(Stored data)
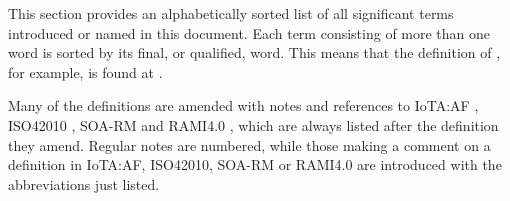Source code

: %
%

This section provides an alphabetically sorted list of all significant terms introduced or named in this document.
Each term consisting of more than one word is sorted by its final, or qualified, word.
This means that the definition of , for example, is found at .

Many of the definitions are amended with notes and references to IoTA:AF \cite{delsing2017iot}, ISO42010 \cite{iso42010}, SOA-RM \cite{mackenzie2006reference} and RAMI4.0 \cite{adolphs2016reference}, which are always listed after the definition they amend.
Regular notes are numbered, while those making a comment on a definition in IoTA:AF, ISO42010, SOA-RM or RAMI4.0 are introduced with the abbreviations just listed.

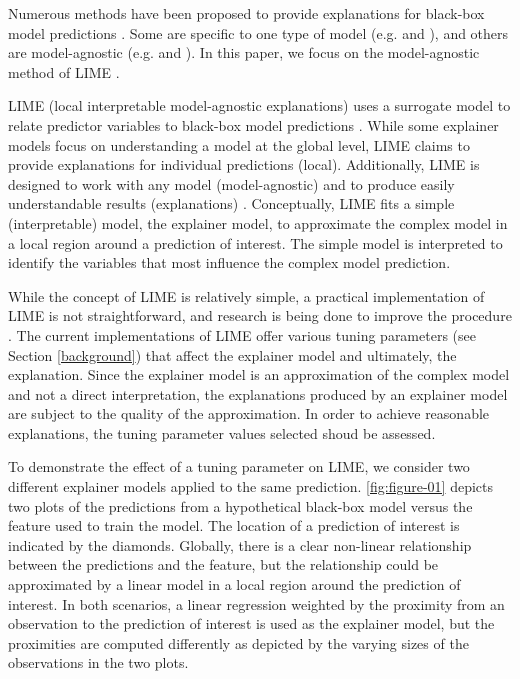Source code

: \documentclass[AMS,STIX2COL]{WileyNJD-v2}\usepackage[]{graphicx}\usepackage[]{color}
\begin{document}
Numerous methods have been proposed to provide explanations for black-box model predictions \citep{gilpin:2018, guidotti:2018, ming:2017, molnar:2019}. Some are specific to one type of model (e.g. \citep{simonyan:2013} and \citep{urbanek:2008}), and others are model-agnostic (e.g. \citep{fisher:2018} and \citep{strumbelj:2014}). In this paper, we focus on the  model-agnostic method of LIME \citep{ribeiro:2016}.

LIME (local interpretable model-agnostic explanations)  uses a surrogate model to relate predictor variables to black-box model predictions  \citep{ribeiro:2016}.  While some explainer models  focus on understanding a model at the global level, LIME claims to provide explanations for individual predictions (local). Additionally, LIME is designed to work with any model (model-agnostic) and to produce easily understandable results (explanations) \citep{ribeiro:2016}. Conceptually, LIME fits a simple (interpretable) model, the explainer model, to approximate  the complex model in a local region around a prediction of interest. The simple model is interpreted to identify the  variables that most influence the complex model prediction.

While the concept of LIME is relatively simple, a practical implementation of LIME is not straightforward, and research is being done to improve the procedure \citep{laugel:2018}. The current implementations of LIME \citep{pedersen:2020, ribeiro:2020} offer various tuning parameters (see Section \ref{background}) that affect the explainer model and ultimately, the explanation. Since the explainer model is an approximation of the complex model and not a direct interpretation, the explanations produced by an explainer model are subject to the quality of the approximation. In order to achieve reasonable  explanations, the tuning parameter values selected shoud  be assessed.

To demonstrate the effect of a tuning parameter on LIME, we consider two different explainer models applied to the same prediction. \autoref{fig:figure-01} depicts two plots of the predictions from a hypothetical black-box model versus the feature used to train the model. The location of a prediction of interest is indicated by the diamonds. Globally, there is a clear non-linear relationship between the predictions and the feature, but the relationship could be approximated by a linear model in a local region around the prediction of interest. In both scenarios, a linear regression weighted by the proximity from an observation to the prediction of interest is used as the explainer model, but the proximities are computed differently as depicted by the varying sizes of the observations in the two plots.
\end{document}
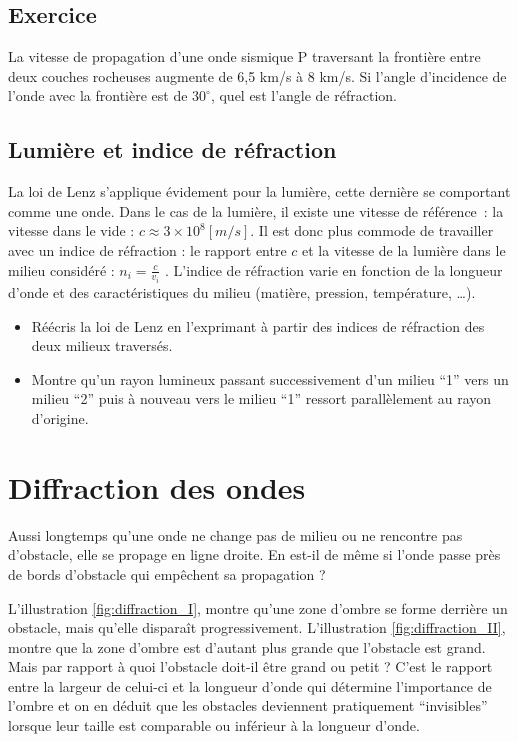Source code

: \subsection{Exercice}
La vitesse de propagation d'une onde sismique P traversant la frontière entre deux couches rocheuses augmente de 6,5 km/s à 8 km/s. Si l'angle d'incidence de l'onde avec la frontière est de \(30^{\circ}\), quel est l'angle de réfraction.

\subsection{Lumière et indice de réfraction}
La loi de Lenz s'applique évidement pour la lumière, cette dernière se comportant comme une onde. Dans le cas de la lumière, il existe une vitesse de référence : la vitesse dans le vide : \(c \approx 3 \times 10^8 [m/s]\). Il est donc plus commode de travailler avec un indice de réfraction : le rapport entre \(c\) et la vitesse de la lumière dans le milieu considéré : \(n_i=\frac{c}{v_i}\) . L'indice de réfraction varie en fonction de la longueur d'onde et des caractéristiques du milieu (matière, pression, température, \ldots).
\begin{itemize}
    \item Réécris la loi de Lenz en l'exprimant à partir des indices de réfraction des deux milieux traversés.
    \item Montre qu'un rayon lumineux passant successivement d'un milieu \enquote{1} vers un milieu \enquote{2} puis à nouveau vers le milieu \enquote{1} ressort parallèlement au rayon d'origine.
\end{itemize}

\newpage

\section{Diffraction des ondes}
Aussi longtemps qu'une onde ne change pas de milieu ou ne rencontre pas d'obstacle, elle se propage en ligne droite. En est-il de même si l'onde passe près de bords d'obstacle qui empêchent sa propagation ?

L'illustration \ref{fig:diffraction_I}, montre qu'une zone d'ombre se forme derrière un obstacle, mais qu'elle disparaît progressivement. L'illustration \ref{fig:diffraction_II}, montre que la zone d'ombre est d'autant plus grande que l'obstacle est grand.
Mais par rapport à quoi l'obstacle doit-il être grand ou petit ? C'est le rapport entre la largeur de celui-ci et la longueur d'onde qui détermine l'importance de l'ombre et on en déduit que les obstacles deviennent pratiquement \enquote{invisibles} lorsque leur taille est comparable ou inférieur à la longueur d'onde.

(PROBLEM REQUIREMENTS) Throughout the data above, copy all lines where the word "plus" is found.

(RESULT)
La loi de Lenz s'applique évidement pour la lumière, cette dernière se comportant comme une onde. Dans le cas de la lumière, il existe une vitesse de référence : la vitesse dans le vide : \(c \approx 3 \times 10^8 [m/s]\). Il est donc plus commode de travailler avec un indice de réfraction : le rapport entre \(c\) et la vitesse de la lumière dans le milieu considéré : \(n_i=\frac{c}{v_i}\) . L'indice de réfraction varie en fonction de la longueur d'onde et des caractéristiques du milieu (matière, pression, température, \ldots).
L'illustration \ref{fig:diffraction_I}, montre qu'une zone d'ombre se forme derrière un obstacle, mais qu'elle disparaît progressivement. L'illustration \ref{fig:diffraction_II}, montre que la zone d'ombre est d'autant plus grande que l'obstacle est grand.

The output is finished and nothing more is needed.